Tag Archives: theatre

The Cover of Life

If you ever get the chance to see The Cover of Life, make sure you take it. It’s an excellent script by R.T. Robinson, and I believe it’s somewhat autobiographical about his family.

The story is set in Louisiana during World War II. It’s about three young brides whose husbands are serving as soldiers. The girls all move in with their mother-in-law for the duration of the war.

Well, the final performance of the play was this afternoon. It really went well, and though I’m ready for some free time, I’m already missing being at the theatre and working with the great cast and crew.

It’s kind of strange during the last performance. As we change costumes during the play, we take them back to the costume room. Same with props. As the play progresses, the dressing room gets to looking pretty bare; prop tables, too. In fact, as I was waiting to go on in the second act, I was thinking the prop table looked kind of like a Christmas tree with no presents under it. Sort of sad.

Keith (my husband) was just cast in Town & Gown’s next play, Everybody Loves Opal. I believe it opens at the end of January.

Changing the subject entirely, below is a portion of the Nov. 20 column I wrote for our weekly newspaper, The Perkins Journal:

Manette Mansell wrote a funny column about the time she was cornered in her chicken house by a mean rooster for the Nov. 6 issue of the Countywide & Sun (the Tecumseh and Shawnee paper).
Anyone who’s raised any kind of livestock probably has at least one of these types of stories.
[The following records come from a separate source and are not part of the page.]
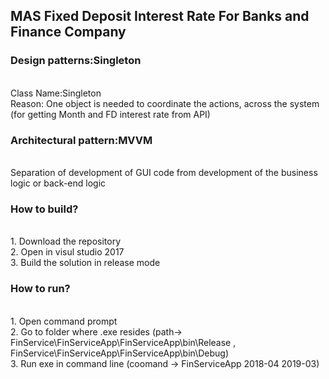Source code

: ## MAS Fixed Deposit Interest Rate For Banks and Finance Company

### Design patterns:Singleton 
<br />Class Name:Singleton 
<br />Reason: One object is needed to coordinate the actions, across the system (for getting Month and FD interest rate from API)

### Architectural pattern:MVVM
<br />Separation of development of GUI code from development of the business logic or back-end logic 

### How to build?
<br />1. Download the repository
<br />2. Open in visul studio 2017
<br />3. Build the solution in release mode

### How to run?
<br />1. Open command prompt
<br />2. Go to folder where .exe resides (path-> FinService\FinServiceApp\FinServiceApp\bin\Release , FinService\FinServiceApp\FinServiceApp\bin\Debug)
<br />3. Run exe in command line (coomand -> FinServiceApp  2018-04 2019-03)
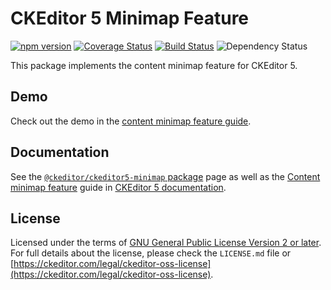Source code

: CKEditor 5 Minimap Feature
===========================

[![npm version](https://badge.fury.io/js/%40ckeditor%2Fckeditor5-minimap.svg)](https://www.npmjs.com/package/@ckeditor/ckeditor5-minimap)
[![Coverage Status](https://coveralls.io/repos/github/ckeditor/ckeditor5/badge.svg?branch=master)](https://coveralls.io/github/ckeditor/ckeditor5?branch=master)
[![Build Status](https://travis-ci.com/ckeditor/ckeditor5.svg?branch=master)](https://travis-ci.com/ckeditor/ckeditor5)
![Dependency Status](https://img.shields.io/librariesio/release/npm/ckeditor5)

This package implements the content minimap feature for CKEditor 5.

## Demo

Check out the demo in the [content minimap feature guide](https://ckeditor.com/docs/ckeditor5/latest/features/minimap.html#demo).

## Documentation

See the [`@ckeditor/ckeditor5-minimap` package](https://ckeditor.com/docs/ckeditor5/latest/api/minimap.html) page as well as the [Content minimap feature](https://ckeditor.com/docs/ckeditor5/latest/features/minimap.html) guide in [CKEditor 5 documentation](https://ckeditor.com/docs/ckeditor5/latest/).

## License

Licensed under the terms of [GNU General Public License Version 2 or later](http://www.gnu.org/licenses/gpl.html). For full details about the license, please check the `LICENSE.md` file or [https://ckeditor.com/legal/ckeditor-oss-license](https://ckeditor.com/legal/ckeditor-oss-license).
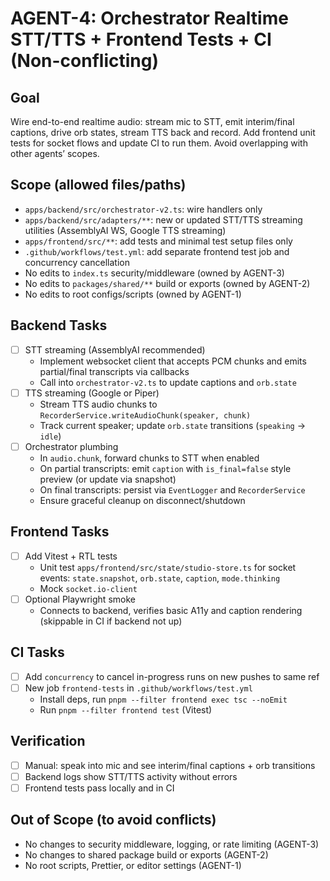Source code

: # AGENT-4: Orchestrator Realtime STT/TTS + Frontend Tests + CI (Non-conflicting)

## Goal
Wire end-to-end realtime audio: stream mic to STT, emit interim/final captions, drive orb states, stream TTS back and record. Add frontend unit tests for socket flows and update CI to run them. Avoid overlapping with other agents’ scopes.

## Scope (allowed files/paths)
- `apps/backend/src/orchestrator-v2.ts`: wire handlers only
- `apps/backend/src/adapters/**`: new or updated STT/TTS streaming utilities (AssemblyAI WS, Google TTS streaming)
- `apps/frontend/src/**`: add tests and minimal test setup files only
- `.github/workflows/test.yml`: add separate frontend test job and concurrency cancellation
- No edits to `index.ts` security/middleware (owned by AGENT-3)
- No edits to `packages/shared/**` build or exports (owned by AGENT-2)
- No edits to root configs/scripts (owned by AGENT-1)

## Backend Tasks
- [ ] STT streaming (AssemblyAI recommended)
  - Implement websocket client that accepts PCM chunks and emits partial/final transcripts via callbacks
  - Call into `orchestrator-v2.ts` to update captions and `orb.state`
- [ ] TTS streaming (Google or Piper)
  - Stream TTS audio chunks to `RecorderService.writeAudioChunk(speaker, chunk)`
  - Track current speaker; update `orb.state` transitions (`speaking` -> `idle`)
- [ ] Orchestrator plumbing
  - In `audio.chunk`, forward chunks to STT when enabled
  - On partial transcripts: emit `caption` with `is_final=false` style preview (or update via snapshot)
  - On final transcripts: persist via `EventLogger` and `RecorderService`
  - Ensure graceful cleanup on disconnect/shutdown

## Frontend Tasks
- [ ] Add Vitest + RTL tests
  - Unit test `apps/frontend/src/state/studio-store.ts` for socket events: `state.snapshot`, `orb.state`, `caption`, `mode.thinking`
  - Mock `socket.io-client`
- [ ] Optional Playwright smoke
  - Connects to backend, verifies basic A11y and caption rendering (skippable in CI if backend not up)

## CI Tasks
- [ ] Add `concurrency` to cancel in-progress runs on new pushes to same ref
- [ ] New job `frontend-tests` in `.github/workflows/test.yml`
  - Install deps, run `pnpm --filter frontend exec tsc --noEmit`
  - Run `pnpm --filter frontend test` (Vitest)

## Verification
- [ ] Manual: speak into mic and see interim/final captions + orb transitions
- [ ] Backend logs show STT/TTS activity without errors
- [ ] Frontend tests pass locally and in CI

## Out of Scope (to avoid conflicts)
- No changes to security middleware, logging, or rate limiting (AGENT-3)
- No changes to shared package build or exports (AGENT-2)
- No root scripts, Prettier, or editor settings (AGENT-1)
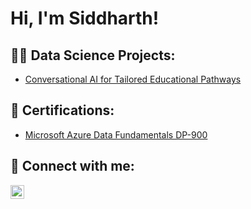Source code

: <h1>Hi, I'm Siddharth! <br/></h1>

<h2>👨‍💻 Data Science Projects:</h2>

- [Conversational AI for Tailored Educational Pathways](https://github.com/joshmadakor1/Algorithms-Practice)

<h2>📄 Certifications:</h2>

- [Microsoft Azure Data Fundamentals DP-900](https://learn.microsoft.com/en-gb/users/siddharth-0575/credentials/8f48fa3ed683cdd9)


<h2> 🤳 Connect with me:</h2>

[<img align="left" alt="JoshMadakor | LinkedIn" width="22px" src="https://cdn.jsdelivr.net/npm/simple-icons@v3/icons/linkedin.svg" />][linkedin]


[linkedin]: https://www.linkedin.com/in/siddharth-parthasarathy95
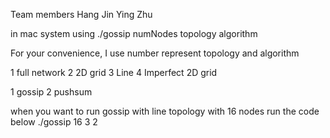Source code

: Team members
Hang Jin
Ying Zhu

in mac system
using ./gossip numNodes topology algorithm

For your convenience, I use number represent topology and algorithm

1 full network
2 2D grid
3 Line
4 Imperfect 2D grid

1 gossip
2 pushsum


when you want to run gossip with line topology with 16 nodes run the code below
./gossip 16 3 2





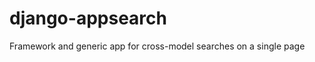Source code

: django-appsearch
================

Framework and generic app for cross-model searches on a single page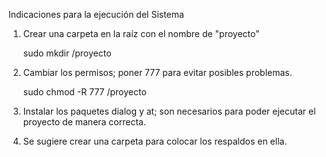 Indicaciones para la ejecución del Sistema

1. Crear una carpeta en la raíz con el nombre de "proyecto"
    
    sudo mkdir /proyecto
2. Cambiar los permisos; poner 777 para evitar posibles problemas.

    sudo chmod -R 777 /proyecto  
3. Instalar los paquetes dialog y at; son necesarios para poder ejecutar el proyecto de manera correcta.
4. Se sugiere crear una carpeta para colocar los respaldos en ella.
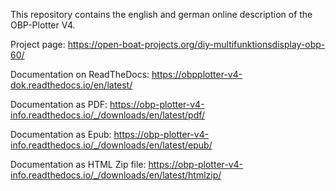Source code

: This repository contains the english and german online description of the OBP-Plotter V4.

Project page: https://open-boat-projects.org/diy-multifunktionsdisplay-obp-60/

Documentation on ReadTheDocs: https://obpplotter-v4-dok.readthedocs.io/en/latest/

Documentation as PDF: https://obp-plotter-v4-info.readthedocs.io/_/downloads/en/latest/pdf/

Documentation as Epub: https://obp-plotter-v4-info.readthedocs.io/_/downloads/en/latest/epub/

Documentation as HTML Zip file: https://obp-plotter-v4-info.readthedocs.io/_/downloads/en/latest/htmlzip/
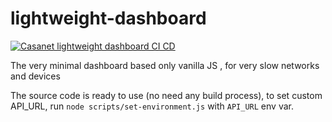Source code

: # lightweight-dashboard

[![Casanet lightweight dashboard CI CD](https://github.com/casanet/lightweight-dashboard/actions/workflows/build.yml/badge.svg?branch=main)](https://github.com/casanet/lightweight-dashboard/actions/workflows/build.yml)

The very minimal dashboard based only vanilla JS , for very slow networks and devices

The source code is ready to use (no need any build process), to set custom API_URL, run `node scripts/set-environment.js` with `API_URL`  env var.
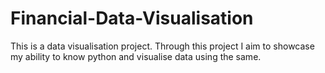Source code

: # Financial-Data-Visualisation
This is a data visualisation project. 
Through this project I aim to showcase my ability to know python and visualise data using the same. 
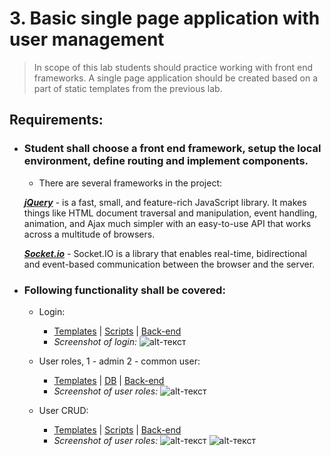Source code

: # 3. Basic single page application with user management
> In scope of this lab students should practice working with front end frameworks. A single page
> application should be created based on a part of static templates from the previous lab.

## Requirements:

- ### Student shall choose a front end framework, setup the local environment, define routing and implement components.

   * There are several frameworks in the project:
   
    [_**jQuery**_](https://api.jquery.com/) - is a fast, small, and feature-rich JavaScript library. It makes things like HTML document traversal and manipulation, event handling, animation, and Ajax much simpler with an easy-to-use API that works across a multitude of browsers.
    
    [_**Socket.io**_](https://socket.io/) - Socket.IO is a library that enables real-time, bidirectional and event-based communication between the browser and the server.
    
    
    
- ### Following functionality shall be covered:

  * Login:
    * [Templates](https://github.com/Vilk284/web-lab-1-4/blob/master/client/templates/login/login.html) | [Scripts](https://github.com/Vilk284/web-lab-1-4/blob/master/client/static/scripts/login/login_request.js) | [Back-end](https://github.com/Vilk284/web-lab-1-4/blob/master/server/user_api/endpoints.py)
    * _Screenshot of login:_
![alt-текст](https://github.com/Vilk284/web-lab-1-4/raw/master/WebDevelopment/Lab3/img/login.png "Login")

  * User roles, 1 - admin 2 - common user: 
    * [Templates](https://github.com/Vilk284/web-lab-1-4/blob/master/client/templates/room/manage.html) | [DB](https://github.com/Vilk284/web-lab-1-4/blob/master/create_db.sql) | [Back-end](https://github.com/Vilk284/web-lab-1-4/blob/master/server/room_api/endpoints.py)
    * _Screenshot of user roles:_
![alt-текст](https://github.com/Vilk284/web-lab-1-4/raw/master/WebDevelopment/Lab3/img/user.png "User roles")
  
  * User CRUD:
    * [Templates](https://github.com/Vilk284/web-lab-1-4/tree/master/client/templates) | [Scripts](https://github.com/Vilk284/web-lab-1-4/tree/master/client/static/scripts) | [Back-end](https://github.com/Vilk284/web-lab-1-4/tree/master/server)
    * _Screenshot of user roles:_
![alt-текст](https://github.com/Vilk284/web-lab-1-4/raw/master/WebDevelopment/Lab3/img/register_crud.png "CRUD")
![alt-текст](https://github.com/Vilk284/web-lab-1-4/raw/master/WebDevelopment/Lab3/img/manage_crud.png "CRUD")
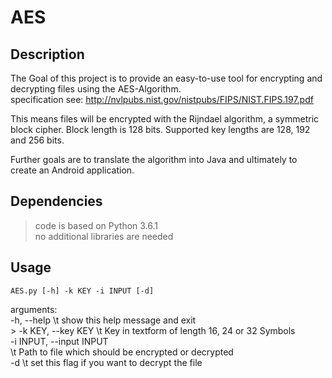 # AES  

## Description  

The Goal of this project is to provide an easy-to-use tool for encrypting and decrypting files using the AES-Algorithm.  
specification see: http://nvlpubs.nist.gov/nistpubs/FIPS/NIST.FIPS.197.pdf  

This means files will be encrypted with the Rijndael algorithm, a symmetric block cipher. Block length is 128 bits. Supported key lengths are 128, 192 and 256 bits.  

Further goals are to translate the algorithm into Java and ultimately to create an Android application.  

## Dependencies  

> code is based on Python 3.6.1  
no additional libraries are needed  

## Usage  
    AES.py [-h] -k KEY -i INPUT [-d]  

arguments:  
    -h, --help            \t show this help message and exit  
    > -k KEY, --key KEY     \t Key in textform of length 16, 24 or 32 Symbols  
    -i INPUT, --input INPUT  
                        \t Path to file which should be encrypted or decrypted  
    -d                    \t set this flag if you want to decrypt the file  
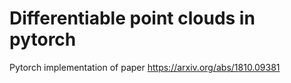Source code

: # Differentiable point clouds in pytorch

Pytorch implementation of paper https://arxiv.org/abs/1810.09381
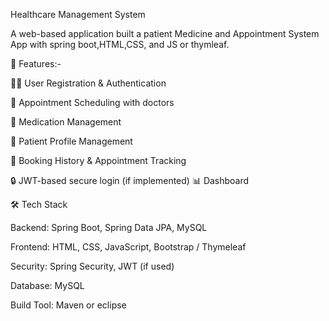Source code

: 
Healthcare Management System


A web-based application built a patient Medicine and Appointment System App with spring boot,HTML,CSS, and JS or thymleaf.




📌 Features:-


🧑‍⚕️ User Registration & Authentication

📅 Appointment Scheduling with doctors

💊 Medication Management

👤 Patient Profile Management

🧾 Booking History & Appointment Tracking

🔒 JWT-based secure login (if implemented) 📊 Dashboard




🛠️ Tech Stack 


Backend: Spring Boot, Spring Data JPA, MySQL

Frontend: HTML, CSS, JavaScript, Bootstrap / Thymeleaf

Security: Spring Security, JWT (if used)

Database: MySQL

Build Tool: Maven or eclipse
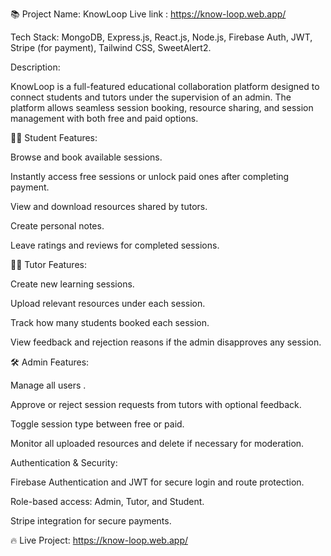 📚 Project Name: KnowLoop
Live link : https://know-loop.web.app/

Tech Stack: MongoDB, Express.js, React.js, Node.js, Firebase Auth, JWT, Stripe (for payment), Tailwind CSS, SweetAlert2.

Description:

KnowLoop is a full-featured educational collaboration platform designed to connect students and tutors under the supervision of an admin. The platform allows seamless session booking, resource sharing, and session management with both free and paid options.

👨‍🎓 Student Features:

Browse and book available sessions.

Instantly access free sessions or unlock paid ones after completing payment.

View and download resources shared by tutors.

Create personal notes.

Leave ratings and reviews for completed sessions.


👨‍🏫 Tutor Features:

Create new learning sessions.

Upload relevant resources under each session.

Track how many students booked each session.

View feedback and rejection reasons if the admin disapproves any session.


🛠️ Admin Features:

Manage all users .

Approve or reject session requests from tutors with optional feedback.

Toggle session type between free or paid.

Monitor all uploaded resources and delete if necessary for moderation.


Authentication & Security:

Firebase Authentication and JWT for secure login and route protection.

Role-based access: Admin, Tutor, and Student.

Stripe integration for secure payments.

🔥 Live Project: https://know-loop.web.app/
Hers reminded me of the time I got treed by a hog.
We were raising this hog, and it was getting close to time to take it in to be made into pork chops.
This hog was pretty big and it had gotten pretty wise about figuring out how to escape its pen.
I went out one cool morning to feed the livestock and discovered the hog had shoved a panel of its pen down and was wandering around nearby.
Hogs are pretty smart, so as soon as it saw me, it knew it was breakfast time, and it came running.
I can sometimes be pretty smart, too, so I wasn’t about to feed it unless it was in its pen.
That’s when the battle started.
I put feed in the pen, then tried to trap the hog with the panel, but every time I did that, it would shove the panel aside and dash out.
This continued on for awhile – long enough to get us both pretty frustrated.
You know, hogs can be pretty mean.
Every time I approached it, it would try to bite me. This stalemate went on for about 15 minutes. Me, trying to get that hog rounded up and that hog charging me. I finally had to take refuge on top of a panel and just sat there, wondering how I was going to get out of that mess.
I was resting, perched up there when my friends Nancy and Louie Zirkel drove up.
Let me just back up a bit for those of you who don’t live in the country.
When you don’t have to worry about the neighbors taking note of what outfit you have on, you don’t think a whole lot about what you wear out to the barn. This day I happened to have on some red sweat pants and I had just pulled on a plaid jacket and my roper boots. I was stylin.
I wasn’t real amused when Louie sat in the car, rolling with laughter at the sight of me perched on top of a hog panel in my finery.
Nancy did giggle a little bit, but she got out of the car and helped me round the hog back up. Girlfriends always come through for ya.